We don't have the right algorithm for copying S_UDT symbols
from object files to the globals stream, and having it wrong
is worse than not having it at all, since it breaks display
of local variables of UDT types (for example, "dv Foo" fails
in our current implementation, but succeeds if the S_UDT records
are omitted). Omit them until we fix the algorithm.
llvm-svn: 310867
The linker module contains a symbol of type S_COMPILE3 which
contains various information about the compiler and linker used
to create the PDB, such as the name of the linker, the target
machine, and the linker version. Interestingly, if we set the
version string to 0.0.0.0, then when trying to view local
variables WinDbg emits an error that private symbols are not
present. By setting this to a valid MSVC linker version string,
local variables can display.
As such, even though it is not representative of LLVM's version
information, we need this for compatibility.
llvm-svn: 310755
PDBs need to contain 1 module for each object file/compiland,
and a special one synthesized by the linker. This one contains
a symbol record for each output section in the executable with
its address information. This patch adds such symbols to the
linker module. Note that we also are supposed to add an
S_COFFGROUP symbol for what appears to be each input section that
contributes to each output section, but it's not entirely clear
how to generate these yet, so I'm leaving that for a separate
patch.
llvm-svn: 310754
Previously we were writing an empty globals stream. Windows
tools interpret this as "private symbols are not present in
this PDB", even when they are, so we need to fix this. Regardless,
without it we don't have information about global variables, so
we need to fix it anyway. This patch does that.

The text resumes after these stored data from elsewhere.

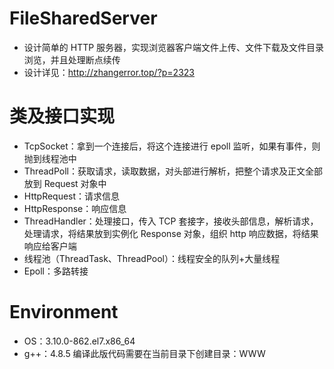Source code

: # FileSharedServer

- 设计简单的 HTTP 服务器，实现浏览器客户端文件上传、文件下载及文件目录浏览，并且处理断点续传
- 设计详见：http://zhangerror.top/?p=2323

# 类及接口实现

- TcpSocket：拿到一个连接后，将这个连接进行 epoll 监听，如果有事件，则抛到线程池中
- ThreadPoll：获取请求，读取数据，对头部进行解析，把整个请求及正文全部放到 Request 对象中
- HttpRequest：请求信息
- HttpResponse：响应信息
- ThreadHandler：处理接口，传入 TCP 套接字，接收头部信息，解析请求，处理请求，将结果放到实例化 Response 对象，组织 http 响应数据，将结果响应给客户端
- 线程池（ThreadTask、ThreadPool）：线程安全的队列+大量线程
- Epoll：多路转接

# Environment

- OS：3.10.0-862.el7.x86_64
- g++：4.8.5
编译此版代码需要在当前目录下创建目录：WWW
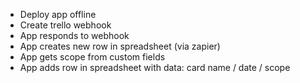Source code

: - Deploy app offline
- Create trello webhook
- App responds to webhook
- App creates new row in spreadsheet (via zapier)
- App gets scope from custom fields
- App adds row in spreadsheet with data: card name / date / scope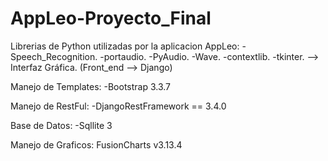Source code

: # AppLeo-Proyecto_Final 

Librerias de Python utilizadas por la aplicacion AppLeo: 
-Speech_Recognition. 
-portaudio. 
-PyAudio. 
-Wave. 
-contextlib. 
-tkinter. --> Interfaz Gráfica. (Front_end --> Django)

Manejo de Templates: 
-Bootstrap 3.3.7 

Manejo de RestFul: 
-DjangoRestFramework == 3.4.0

Base de Datos: 
-Sqllite 3

Manejo de Graficos: 
FusionCharts v3.13.4
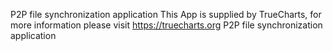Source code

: P2P file synchronization application
This App is supplied by TrueCharts, for more information please visit https://truecharts.org
P2P file synchronization application
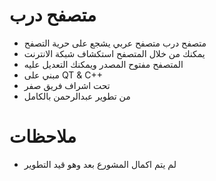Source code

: # متصفح درب
* متصفح درب متصفح عربي يشجع على حرية التصفح
* يمكنك من خلال المتصفح استكشاف شبكة الانترنت
* المتصفح مفتوح المصدر ويمكنك التعديل عليه
* مبني على 
QT & C++
* تحت اشراف فريق صفر
* من تطوير عبدالرحمن بالكامل

# ملاحظات
* لم يتم اكمال المشورع بعد وهو قيد التطوير
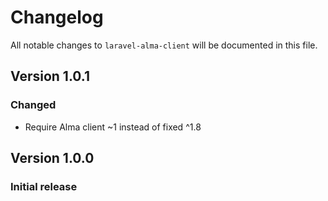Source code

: # Changelog

All notable changes to `laravel-alma-client` will be documented in this file.

## **Version 1.0.1**

### Changed

- Require Alma client ~1 instead of fixed ^1.8

## **Version 1.0.0**

### Initial release
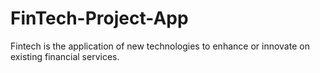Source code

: # FinTech-Project-App
Fintech is the application of new technologies to enhance or innovate on existing financial services.
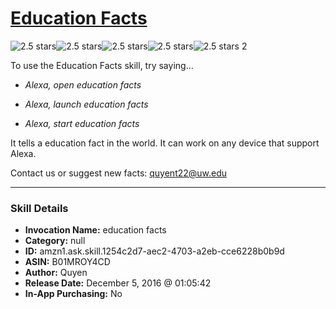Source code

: # [Education Facts](http://alexa.amazon.com/#skills/amzn1.ask.skill.1254c2d7-aec2-4703-a2eb-cce6228b0b9d)
![2.5 stars](../../images/ic_star_black_18dp_1x.png)![2.5 stars](../../images/ic_star_black_18dp_1x.png)![2.5 stars](../../images/ic_star_half_black_18dp_1x.png)![2.5 stars](../../images/ic_star_border_black_18dp_1x.png)![2.5 stars](../../images/ic_star_border_black_18dp_1x.png) 2

To use the Education Facts skill, try saying...

* *Alexa, open education facts*

* *Alexa, launch education facts*

* *Alexa, start education facts*

It tells a education fact in the world. It can work on any device that support Alexa.

Contact us or suggest new facts: quyent22@uw.edu

***

### Skill Details

* **Invocation Name:** education facts
* **Category:** null
* **ID:** amzn1.ask.skill.1254c2d7-aec2-4703-a2eb-cce6228b0b9d
* **ASIN:** B01MROY4CD
* **Author:** Quyen
* **Release Date:** December 5, 2016 @ 01:05:42
* **In-App Purchasing:** No
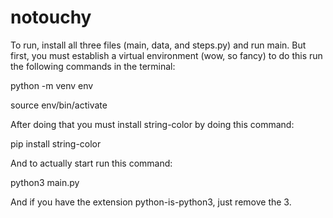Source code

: # notouchy
To run, install all three files (main, data, and steps.py) and run main.
But first, you must establish a virtual environment (wow, so fancy)
to do this run the following commands in the terminal:

python -m venv env

source env/bin/activate

After doing that you must install string-color by doing this command:

pip install string-color

And to actually start run this command:

python3 main.py

And if you have the extension python-is-python3, just remove the 3.
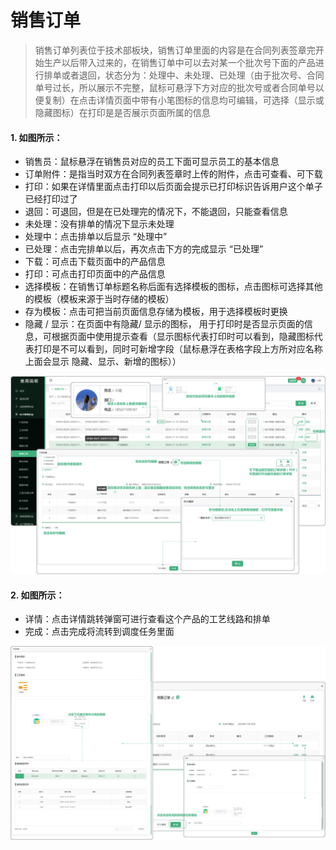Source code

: # 销售订单

> 销售订单列表位于技术部板块，销售订单里面的内容是在合同列表签章完开始生产以后带入过来的，在销售订单中可以去对某一个批次号下面的产品进行排单或者退回，状态分为：处理中、未处理、已处理（由于批次号、合同单号过长，所以展示不完整，鼠标可悬浮下方对应的批次号或者合同单号以便复制）在点击详情页面中带有小笔图标的信息均可编辑，可选择（显示或隐藏图标）在打印是是否展示页面所属的信息

#### 1. 如图所示：

* 销售员：鼠标悬浮在销售员对应的员工下面可显示员工的基本信息
* 订单附件：是指当时双方在合同列表签章时上传的附件，点击可查看、可下载
* 打印：如果在详情里面点击打印以后页面会提示已打印标识告诉用户这个单子已经打印过了
* 退回：可退回，但是在已处理完的情况下，不能退回，只能查看信息
* 未处理：没有排单的情况下显示未处理
* 处理中：点击排单以后显示 “处理中”
* 已处理：点击完排单以后，再次点击下方的完成显示 “已处理”
* 下载：可点击下载页面中的产品信息
* 打印：可点击打印页面中的产品信息
* 选择模板：在销售订单标题名称后面有选择模板的图标，点击图标可选择其他的模板（模板来源于当时存储的模板）
* 存为模板：点击可把当前页面信息存储为模板，用于选择模板时更换
* 隐藏 / 显示：在页面中有隐藏/ 显示的图标， 用于打印时是否显示页面的信息，可根据页面中使用提示查看（显示图标代表打印时可以看到，隐藏图标代表打印是不可以看到，同时可新增字段（鼠标悬浮在表格字段上方所对应名称上面会显示 隐藏、显示、新增的图标））

![如图所示](../file/js-xsdd1.png)

#### 2. 如图所示：

* 详情：点击详情跳转弹窗可进行查看这个产品的工艺线路和排单 
* 完成：点击完成将流转到调度任务里面

![如图所示](../file/js-xsdd2.png)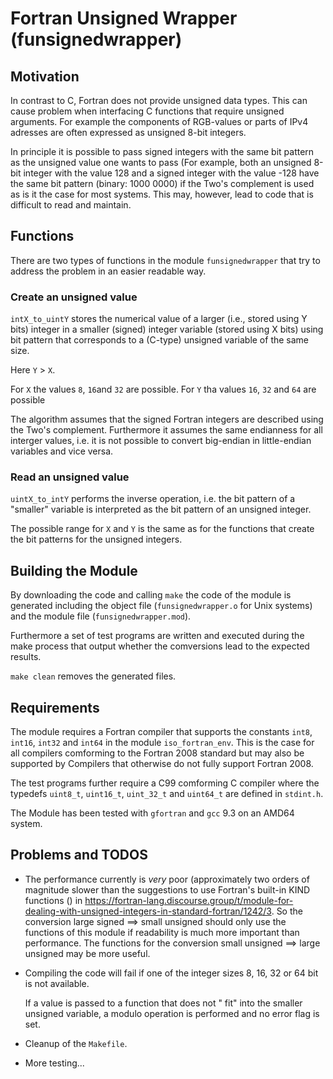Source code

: # Fortran Unsigned Wrapper (funsignedwrapper)

## Motivation
In contrast to C, Fortran does not provide unsigned data types.
This can cause problem when interfacing C functions that require 
unsigned arguments. For example the components of RGB-values or
parts of IPv4 adresses are often expressed as unsigned 8-bit integers.

In principle it is possible to pass signed integers with the same bit
pattern as the unsigned value one wants to pass (For example,
both an unsigned 8-bit integer with the value 128 and a signed integer
with the value -128 have the same bit pattern (binary: 1000 0000) if
the Two's complement is used as is it the case for most systems.
This may, however, lead to code that is difficult to read and maintain.

## Functions

There are two types of functions in the module `funsignedwrapper`
that try to address the problem in an easier readable way.


### Create an unsigned value

`intX_to_uintY` stores the numerical value of a larger (i.e., stored
using Y bits) integer in a smaller (signed) integer variable (stored using X
bits) using bit pattern that corresponds to a (C-type) unsigned variable
of the same size.

Here `Y` > `X`.

For `X` the values `8`, `16`and  `32` are possible.
For `Y` tha values `16`, `32` and `64` are possible

The algorithm assumes that the signed Fortran integers are described using
the Two's complement. Furthermore it assumes the same endianness for all
interger values, i.e. it is not possible to convert big-endian in 
little-endian variables and vice versa.

### Read an unsigned value

`uintX_to_intY` performs the inverse operation, i.e. the bit pattern of a
"smaller" variable is interpreted as the bit pattern of an unsigned integer.

The possible range for `X` and `Y` is the same as for the functions that create
the bit patterns for the unsigned integers.


## Building the Module

By downloading the code and calling `make` the code of the module is generated
including the object file (`funsignedwrapper.o` for Unix systems) and the 
module file (`funsignedwrapper.mod`).

Furthermore a set of test programs are written and executed during the make process
that output whether the comversions lead to the expected results.

`make clean` removes the generated files.

## Requirements

The module requires a Fortran compiler that supports the constants `int8`, `int16`,
`int32` and `int64` in the module `iso_fortran_env`.
This is the case for all compilers comforming to the Fortran 2008
standard but may also be supported by Compilers that otherwise do not fully support
Fortran 2008.

The test programs further require a C99 comforming C compiler where the typedefs
`uint8_t`, `uint16_t`, `uint_32_t` and `uint64_t` are defined in `stdint.h`.

The Module has been tested with `gfortran` and `gcc` 9.3 on an AMD64 system.

## Problems and TODOS 

* The performance currently is _very_ poor (approximately two orders of magnitude 
  slower than the suggestions to use Fortran's built-in KIND functions ()
  in https://fortran-lang.discourse.group/t/module-for-dealing-with-unsigned-integers-in-standard-fortran/1242/3.
  So the conversion large signed ==> small unsigned should only use the functions of this module
  if readability is much more important than performance. 
  The functions for the conversion small unsigned ==> large unsigned may be more useful. 
 

* Compiling the code will fail if one of the integer sizes 8, 16, 32 or 64 bit
  is not available.
  
  If a value is passed to a function that does not " fit" into the smaller unsigned variable,
  a modulo operation is performed and no error flag is set.

* Cleanup of the `Makefile`.

* More testing...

With this patch, the "lm" command in WinDbg correctly reports
that we have private symbols available, but the "dv" command
still refuses to display local variables.
Differential Revision: https://reviews.llvm.org/D36535
llvm-svn: 310743
The publics stream and globals stream are very similar. They both
contain a list of hash buckets that refer into a single shared stream,
the symbol record stream. Because of the need for each builder to manage
both an independent hash stream as well as a single shared record
stream, making the two builders be independent entities is not the right
design. This patch merges them into a single class, of which only a
single instance is needed to create all 3 streams. PublicsStreamBuilder
and GlobalsStreamBuilder are now merged into the single GSIStreamBuilder
class, which writes all 3 streams at once.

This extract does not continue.